*** Opening Material for the task ***
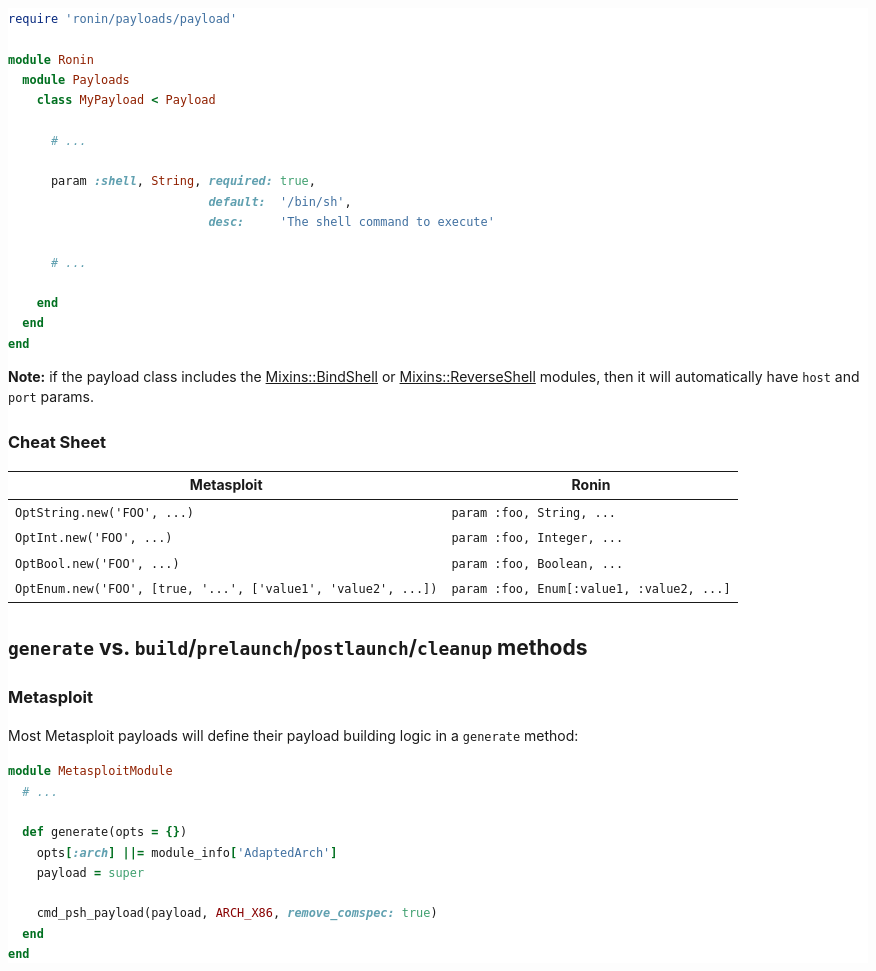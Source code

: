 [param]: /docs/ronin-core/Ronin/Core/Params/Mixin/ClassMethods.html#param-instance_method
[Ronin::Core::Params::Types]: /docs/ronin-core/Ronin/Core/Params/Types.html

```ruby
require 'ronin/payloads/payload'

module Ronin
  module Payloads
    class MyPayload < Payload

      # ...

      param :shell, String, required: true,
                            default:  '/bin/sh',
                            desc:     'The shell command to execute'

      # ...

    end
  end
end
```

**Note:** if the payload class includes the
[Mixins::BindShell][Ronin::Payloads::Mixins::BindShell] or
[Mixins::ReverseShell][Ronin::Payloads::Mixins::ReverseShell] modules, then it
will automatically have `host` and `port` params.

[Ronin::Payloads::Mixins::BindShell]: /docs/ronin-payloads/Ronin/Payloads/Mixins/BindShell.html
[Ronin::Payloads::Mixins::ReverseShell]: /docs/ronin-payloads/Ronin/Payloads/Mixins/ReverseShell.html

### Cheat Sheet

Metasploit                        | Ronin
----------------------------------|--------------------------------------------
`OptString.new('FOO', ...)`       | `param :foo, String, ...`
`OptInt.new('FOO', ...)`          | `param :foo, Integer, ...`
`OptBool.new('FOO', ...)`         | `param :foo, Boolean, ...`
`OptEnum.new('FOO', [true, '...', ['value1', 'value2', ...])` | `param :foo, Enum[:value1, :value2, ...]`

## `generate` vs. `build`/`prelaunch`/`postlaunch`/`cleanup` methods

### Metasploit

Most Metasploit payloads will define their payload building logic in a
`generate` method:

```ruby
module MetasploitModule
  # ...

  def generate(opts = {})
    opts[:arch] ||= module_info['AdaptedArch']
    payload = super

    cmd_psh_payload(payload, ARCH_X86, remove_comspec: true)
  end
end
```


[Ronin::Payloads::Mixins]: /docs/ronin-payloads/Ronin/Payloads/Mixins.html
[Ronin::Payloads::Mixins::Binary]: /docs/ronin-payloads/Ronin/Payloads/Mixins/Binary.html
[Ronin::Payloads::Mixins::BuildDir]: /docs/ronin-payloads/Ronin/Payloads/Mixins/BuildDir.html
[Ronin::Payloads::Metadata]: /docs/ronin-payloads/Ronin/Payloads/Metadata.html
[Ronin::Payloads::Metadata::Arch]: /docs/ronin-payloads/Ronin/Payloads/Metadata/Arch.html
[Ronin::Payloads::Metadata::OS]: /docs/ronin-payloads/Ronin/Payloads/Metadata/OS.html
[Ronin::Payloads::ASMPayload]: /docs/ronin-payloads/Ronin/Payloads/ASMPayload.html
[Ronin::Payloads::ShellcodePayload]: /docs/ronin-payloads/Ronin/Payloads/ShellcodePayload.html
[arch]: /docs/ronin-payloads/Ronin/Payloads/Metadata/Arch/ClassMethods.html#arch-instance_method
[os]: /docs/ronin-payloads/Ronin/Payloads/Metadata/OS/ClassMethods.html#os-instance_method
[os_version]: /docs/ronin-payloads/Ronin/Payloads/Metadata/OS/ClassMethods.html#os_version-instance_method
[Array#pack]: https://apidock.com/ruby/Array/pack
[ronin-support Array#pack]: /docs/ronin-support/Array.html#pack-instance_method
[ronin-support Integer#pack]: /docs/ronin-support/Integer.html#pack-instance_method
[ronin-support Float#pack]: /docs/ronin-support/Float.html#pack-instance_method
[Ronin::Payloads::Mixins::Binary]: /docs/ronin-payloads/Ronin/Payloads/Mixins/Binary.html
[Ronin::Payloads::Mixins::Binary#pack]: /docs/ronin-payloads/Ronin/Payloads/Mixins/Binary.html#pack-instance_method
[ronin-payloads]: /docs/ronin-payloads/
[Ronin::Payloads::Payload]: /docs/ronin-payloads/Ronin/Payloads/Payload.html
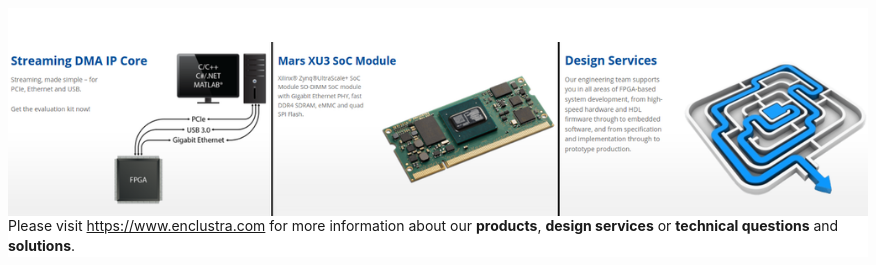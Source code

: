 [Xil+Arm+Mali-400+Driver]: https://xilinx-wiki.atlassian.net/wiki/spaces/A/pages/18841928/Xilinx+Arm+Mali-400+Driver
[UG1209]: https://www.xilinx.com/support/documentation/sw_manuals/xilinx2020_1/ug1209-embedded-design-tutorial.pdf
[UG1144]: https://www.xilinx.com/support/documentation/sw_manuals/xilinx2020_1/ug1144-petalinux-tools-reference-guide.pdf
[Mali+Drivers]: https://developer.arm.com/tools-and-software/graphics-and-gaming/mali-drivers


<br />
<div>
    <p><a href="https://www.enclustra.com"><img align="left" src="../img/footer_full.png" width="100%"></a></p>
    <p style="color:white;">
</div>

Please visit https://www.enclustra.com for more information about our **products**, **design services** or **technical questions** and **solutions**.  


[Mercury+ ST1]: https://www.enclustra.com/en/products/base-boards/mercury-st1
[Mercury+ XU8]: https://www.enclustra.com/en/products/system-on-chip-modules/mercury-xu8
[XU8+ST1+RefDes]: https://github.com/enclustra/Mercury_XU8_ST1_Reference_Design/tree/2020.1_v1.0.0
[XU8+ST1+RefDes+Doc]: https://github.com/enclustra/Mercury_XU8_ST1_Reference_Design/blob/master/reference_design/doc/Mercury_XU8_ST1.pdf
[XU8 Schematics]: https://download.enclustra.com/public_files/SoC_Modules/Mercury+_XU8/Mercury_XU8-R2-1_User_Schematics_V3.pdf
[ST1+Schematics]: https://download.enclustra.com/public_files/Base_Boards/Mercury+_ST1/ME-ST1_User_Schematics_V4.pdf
*** Closing Material for the task ***
*** Opening Material for the task ***
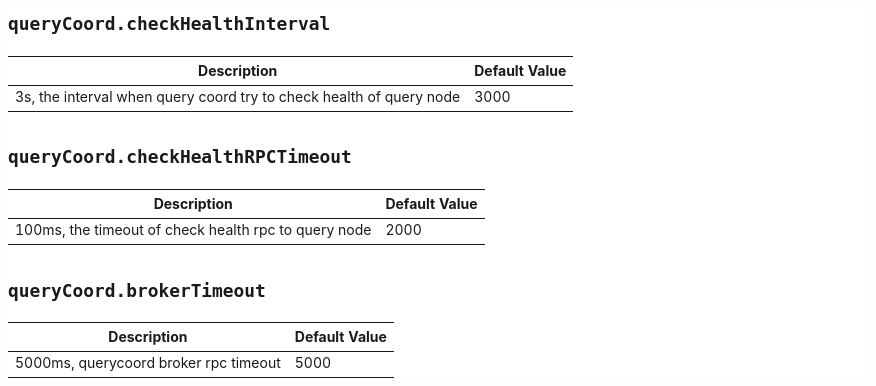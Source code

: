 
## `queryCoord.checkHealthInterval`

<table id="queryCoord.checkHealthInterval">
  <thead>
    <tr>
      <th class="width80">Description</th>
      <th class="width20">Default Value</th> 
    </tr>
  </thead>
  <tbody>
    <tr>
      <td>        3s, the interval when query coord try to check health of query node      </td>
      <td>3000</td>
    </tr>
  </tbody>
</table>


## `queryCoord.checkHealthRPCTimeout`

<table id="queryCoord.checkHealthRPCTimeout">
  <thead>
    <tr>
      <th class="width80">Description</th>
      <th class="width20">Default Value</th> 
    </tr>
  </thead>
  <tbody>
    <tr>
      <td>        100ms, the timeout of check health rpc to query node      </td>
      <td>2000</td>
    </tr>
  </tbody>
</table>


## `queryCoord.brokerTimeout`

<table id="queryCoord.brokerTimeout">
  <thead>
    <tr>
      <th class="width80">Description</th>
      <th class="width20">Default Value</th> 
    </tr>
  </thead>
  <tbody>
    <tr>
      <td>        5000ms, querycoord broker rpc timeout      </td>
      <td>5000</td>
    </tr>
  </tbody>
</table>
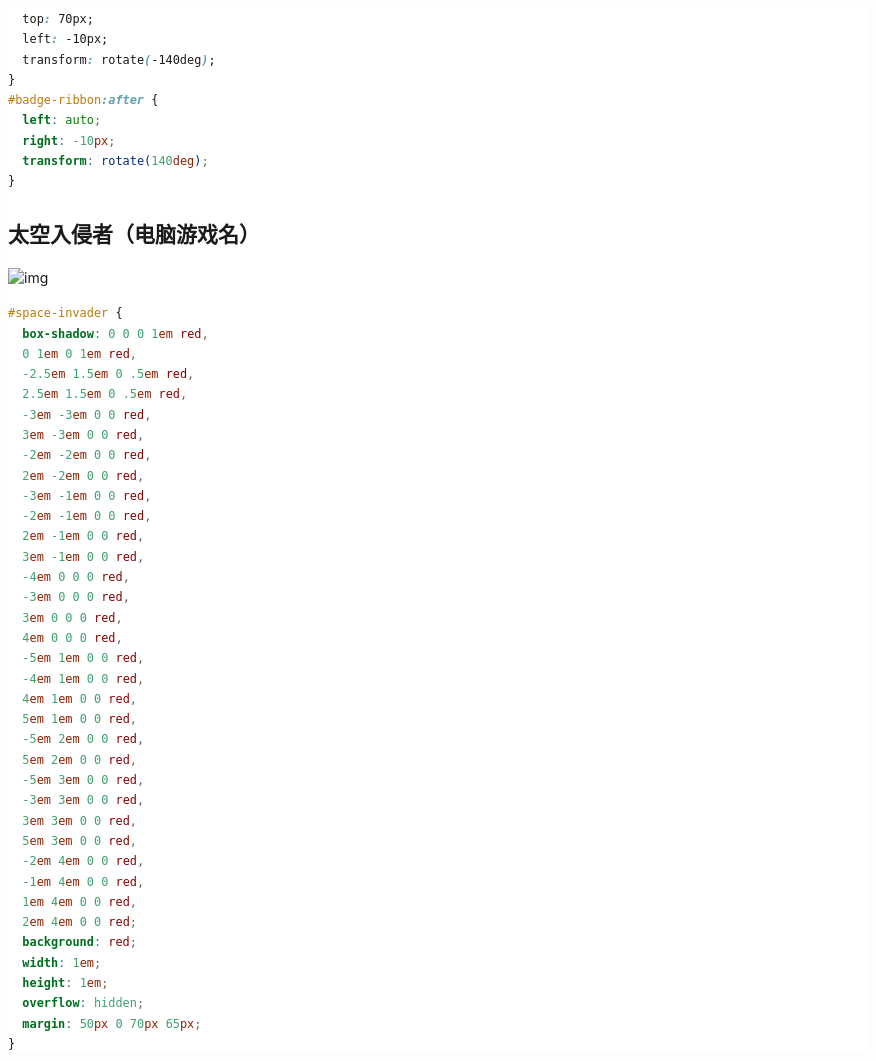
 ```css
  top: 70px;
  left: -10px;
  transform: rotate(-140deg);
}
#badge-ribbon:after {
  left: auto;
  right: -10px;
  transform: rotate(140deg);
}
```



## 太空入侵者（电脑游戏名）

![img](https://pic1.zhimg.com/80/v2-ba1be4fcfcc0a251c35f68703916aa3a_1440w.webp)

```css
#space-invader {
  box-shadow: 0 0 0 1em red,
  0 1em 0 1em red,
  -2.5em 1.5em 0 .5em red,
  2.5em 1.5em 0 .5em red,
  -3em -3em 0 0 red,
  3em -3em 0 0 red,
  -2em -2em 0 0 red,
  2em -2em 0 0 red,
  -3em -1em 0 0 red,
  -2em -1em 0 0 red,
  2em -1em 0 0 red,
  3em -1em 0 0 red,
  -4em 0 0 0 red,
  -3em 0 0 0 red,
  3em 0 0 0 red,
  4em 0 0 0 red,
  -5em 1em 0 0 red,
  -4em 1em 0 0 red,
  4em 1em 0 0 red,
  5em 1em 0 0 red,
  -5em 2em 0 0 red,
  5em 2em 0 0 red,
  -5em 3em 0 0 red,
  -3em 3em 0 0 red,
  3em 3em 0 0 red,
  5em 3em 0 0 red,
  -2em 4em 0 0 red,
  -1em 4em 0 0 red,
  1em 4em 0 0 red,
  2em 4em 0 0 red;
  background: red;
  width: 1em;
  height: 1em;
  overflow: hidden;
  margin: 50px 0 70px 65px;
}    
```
*** Closing Material for the task ***
Problem: Each line of the entries holding the string "Schematics" should be found and copied.

Your response:
[XU8 Schematics]: https://download.enclustra.com/public_files/SoC_Modules/Mercury+_XU8/Mercury_XU8-R2-1_User_Schematics_V3.pdf
[ST1+Schematics]: https://download.enclustra.com/public_files/Base_Boards/Mercury+_ST1/ME-ST1_User_Schematics_V4.pdf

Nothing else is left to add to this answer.